● **What is needed**
Each line of the records that holds the word "factors" should be copied out.

● **Supplied material**
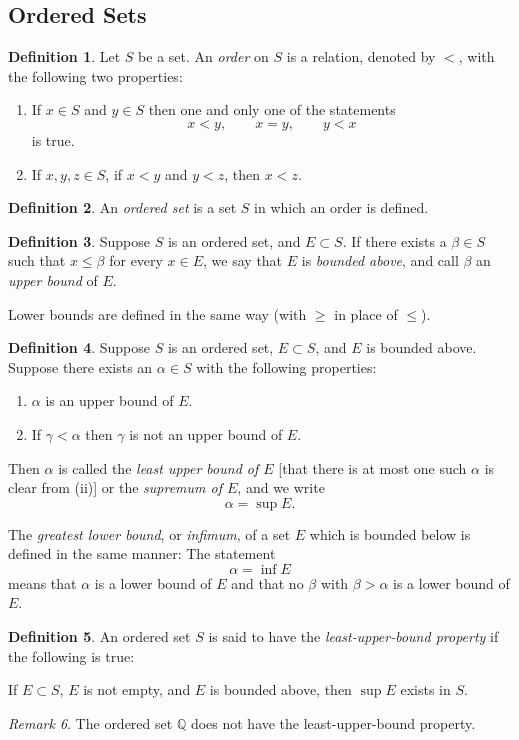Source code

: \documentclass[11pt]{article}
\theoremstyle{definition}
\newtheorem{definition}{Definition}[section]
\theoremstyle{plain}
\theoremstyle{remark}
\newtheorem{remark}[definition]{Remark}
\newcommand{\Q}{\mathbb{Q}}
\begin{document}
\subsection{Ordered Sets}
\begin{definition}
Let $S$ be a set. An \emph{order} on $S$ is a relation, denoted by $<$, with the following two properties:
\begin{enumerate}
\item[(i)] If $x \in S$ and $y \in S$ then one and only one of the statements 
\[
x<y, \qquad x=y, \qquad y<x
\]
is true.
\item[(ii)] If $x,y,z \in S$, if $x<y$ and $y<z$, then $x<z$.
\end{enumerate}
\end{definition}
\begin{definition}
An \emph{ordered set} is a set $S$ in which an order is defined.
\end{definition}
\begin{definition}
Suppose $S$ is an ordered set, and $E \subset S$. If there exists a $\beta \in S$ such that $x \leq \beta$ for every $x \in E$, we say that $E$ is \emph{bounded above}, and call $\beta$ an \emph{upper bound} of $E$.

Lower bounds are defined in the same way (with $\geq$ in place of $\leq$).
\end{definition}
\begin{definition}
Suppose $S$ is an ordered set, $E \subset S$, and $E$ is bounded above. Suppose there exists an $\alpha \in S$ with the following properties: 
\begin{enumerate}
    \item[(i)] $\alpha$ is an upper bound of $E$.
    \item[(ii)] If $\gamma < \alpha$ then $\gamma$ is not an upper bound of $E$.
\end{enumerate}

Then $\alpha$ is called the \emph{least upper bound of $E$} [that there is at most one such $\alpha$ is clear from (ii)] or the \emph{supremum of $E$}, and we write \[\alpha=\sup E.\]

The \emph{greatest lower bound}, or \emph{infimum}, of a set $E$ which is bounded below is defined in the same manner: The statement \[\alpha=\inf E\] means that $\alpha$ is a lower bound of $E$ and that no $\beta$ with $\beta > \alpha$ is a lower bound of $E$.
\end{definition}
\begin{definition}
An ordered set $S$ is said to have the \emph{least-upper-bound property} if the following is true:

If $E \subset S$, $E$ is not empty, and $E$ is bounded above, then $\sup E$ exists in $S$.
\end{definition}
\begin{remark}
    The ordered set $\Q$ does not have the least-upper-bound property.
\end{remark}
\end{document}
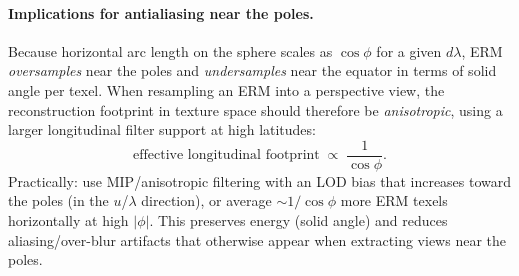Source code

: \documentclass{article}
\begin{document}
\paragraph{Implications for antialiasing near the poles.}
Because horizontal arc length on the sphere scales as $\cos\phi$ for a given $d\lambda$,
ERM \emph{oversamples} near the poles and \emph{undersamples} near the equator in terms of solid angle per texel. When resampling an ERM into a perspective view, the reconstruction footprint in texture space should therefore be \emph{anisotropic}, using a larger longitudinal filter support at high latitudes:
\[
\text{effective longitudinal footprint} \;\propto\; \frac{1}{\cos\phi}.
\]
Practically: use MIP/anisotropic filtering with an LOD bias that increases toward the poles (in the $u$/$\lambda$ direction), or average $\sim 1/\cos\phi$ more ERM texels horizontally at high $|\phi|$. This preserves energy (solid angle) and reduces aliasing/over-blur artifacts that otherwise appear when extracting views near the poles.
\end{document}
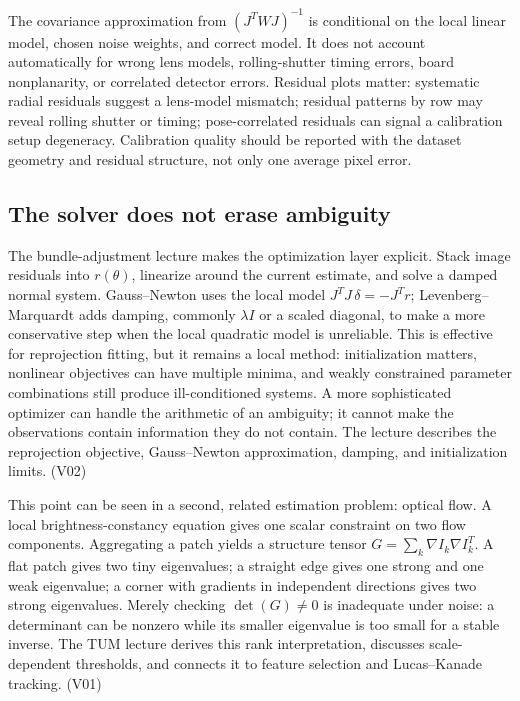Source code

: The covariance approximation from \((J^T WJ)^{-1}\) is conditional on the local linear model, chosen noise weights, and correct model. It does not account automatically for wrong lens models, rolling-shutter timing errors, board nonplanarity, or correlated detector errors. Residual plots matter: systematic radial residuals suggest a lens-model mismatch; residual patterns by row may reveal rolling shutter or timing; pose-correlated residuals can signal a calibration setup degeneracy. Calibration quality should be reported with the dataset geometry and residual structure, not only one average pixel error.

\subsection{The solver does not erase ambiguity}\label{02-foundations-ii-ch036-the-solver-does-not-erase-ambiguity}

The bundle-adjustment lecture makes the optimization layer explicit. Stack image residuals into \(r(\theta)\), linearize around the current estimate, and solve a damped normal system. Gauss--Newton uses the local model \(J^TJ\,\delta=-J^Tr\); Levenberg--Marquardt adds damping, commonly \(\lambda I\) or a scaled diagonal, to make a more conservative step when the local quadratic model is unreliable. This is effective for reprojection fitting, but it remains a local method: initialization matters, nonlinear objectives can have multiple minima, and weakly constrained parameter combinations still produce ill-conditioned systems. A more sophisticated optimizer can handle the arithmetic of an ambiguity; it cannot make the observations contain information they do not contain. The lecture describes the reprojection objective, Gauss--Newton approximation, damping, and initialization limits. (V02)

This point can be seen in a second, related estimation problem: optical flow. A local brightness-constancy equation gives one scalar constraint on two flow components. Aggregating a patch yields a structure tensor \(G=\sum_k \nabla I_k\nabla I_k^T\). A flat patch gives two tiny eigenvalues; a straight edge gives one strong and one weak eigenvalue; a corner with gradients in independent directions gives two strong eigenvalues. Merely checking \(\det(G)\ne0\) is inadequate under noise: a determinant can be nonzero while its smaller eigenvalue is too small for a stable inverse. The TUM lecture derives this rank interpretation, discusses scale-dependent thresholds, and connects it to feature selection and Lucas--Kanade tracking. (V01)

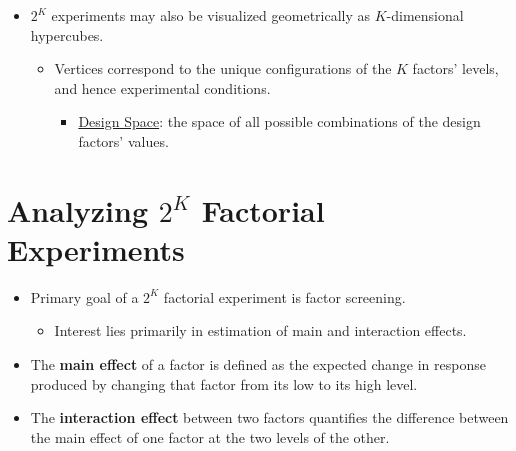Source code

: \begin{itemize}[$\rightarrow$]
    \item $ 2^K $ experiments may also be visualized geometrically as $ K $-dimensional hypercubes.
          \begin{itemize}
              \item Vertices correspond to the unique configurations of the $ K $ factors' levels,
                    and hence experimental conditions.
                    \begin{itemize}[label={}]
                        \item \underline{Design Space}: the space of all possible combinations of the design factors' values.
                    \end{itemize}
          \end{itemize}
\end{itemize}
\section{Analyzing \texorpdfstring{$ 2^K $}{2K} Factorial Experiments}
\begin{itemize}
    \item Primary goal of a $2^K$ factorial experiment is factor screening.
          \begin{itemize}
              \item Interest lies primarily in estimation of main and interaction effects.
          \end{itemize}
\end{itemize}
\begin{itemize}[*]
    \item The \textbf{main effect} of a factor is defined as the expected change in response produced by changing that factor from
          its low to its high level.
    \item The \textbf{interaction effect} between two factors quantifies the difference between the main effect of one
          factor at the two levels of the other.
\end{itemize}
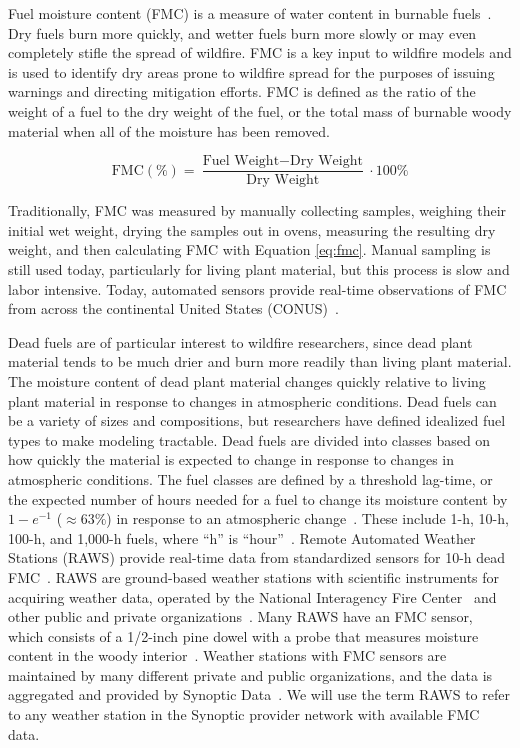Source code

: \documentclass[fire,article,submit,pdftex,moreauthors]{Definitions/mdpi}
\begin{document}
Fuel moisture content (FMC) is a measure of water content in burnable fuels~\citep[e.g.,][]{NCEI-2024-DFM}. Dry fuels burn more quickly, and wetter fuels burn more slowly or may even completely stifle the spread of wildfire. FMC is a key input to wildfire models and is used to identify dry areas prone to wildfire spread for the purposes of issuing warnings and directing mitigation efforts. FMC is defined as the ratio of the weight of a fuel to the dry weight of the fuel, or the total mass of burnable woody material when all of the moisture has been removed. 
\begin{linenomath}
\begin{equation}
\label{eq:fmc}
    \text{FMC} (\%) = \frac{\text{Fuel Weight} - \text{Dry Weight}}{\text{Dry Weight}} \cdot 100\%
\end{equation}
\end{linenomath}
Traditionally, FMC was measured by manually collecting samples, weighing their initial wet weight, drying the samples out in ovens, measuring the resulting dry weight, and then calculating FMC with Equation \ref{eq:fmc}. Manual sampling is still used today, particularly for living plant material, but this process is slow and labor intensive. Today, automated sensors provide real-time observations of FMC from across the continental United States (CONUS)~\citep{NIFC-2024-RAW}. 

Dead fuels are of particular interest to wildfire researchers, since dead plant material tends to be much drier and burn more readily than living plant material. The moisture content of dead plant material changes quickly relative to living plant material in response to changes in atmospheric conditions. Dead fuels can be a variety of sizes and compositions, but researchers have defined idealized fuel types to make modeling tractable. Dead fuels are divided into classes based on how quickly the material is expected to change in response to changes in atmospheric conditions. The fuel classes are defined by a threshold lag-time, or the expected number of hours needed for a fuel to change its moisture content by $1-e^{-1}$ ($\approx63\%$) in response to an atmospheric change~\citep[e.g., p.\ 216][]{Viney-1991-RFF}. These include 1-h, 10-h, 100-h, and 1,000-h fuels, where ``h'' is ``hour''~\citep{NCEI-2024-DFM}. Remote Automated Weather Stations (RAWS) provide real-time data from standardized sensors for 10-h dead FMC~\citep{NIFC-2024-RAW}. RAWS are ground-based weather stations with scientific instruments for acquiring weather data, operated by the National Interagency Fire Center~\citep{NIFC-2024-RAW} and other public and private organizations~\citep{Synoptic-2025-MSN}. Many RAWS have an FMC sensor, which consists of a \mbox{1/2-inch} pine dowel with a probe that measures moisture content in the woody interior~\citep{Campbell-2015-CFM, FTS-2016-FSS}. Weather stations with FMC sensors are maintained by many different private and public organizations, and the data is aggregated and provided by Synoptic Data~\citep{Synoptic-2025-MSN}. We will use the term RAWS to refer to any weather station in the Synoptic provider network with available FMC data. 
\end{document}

● **Exercise result**
              \item Vertices correspond to the unique configurations of the $ K $ factors' levels,
                        \item \underline{Design Space}: the space of all possible combinations of the design factors' values.
    \item The \textbf{interaction effect} between two factors quantifies the difference between the main effect of one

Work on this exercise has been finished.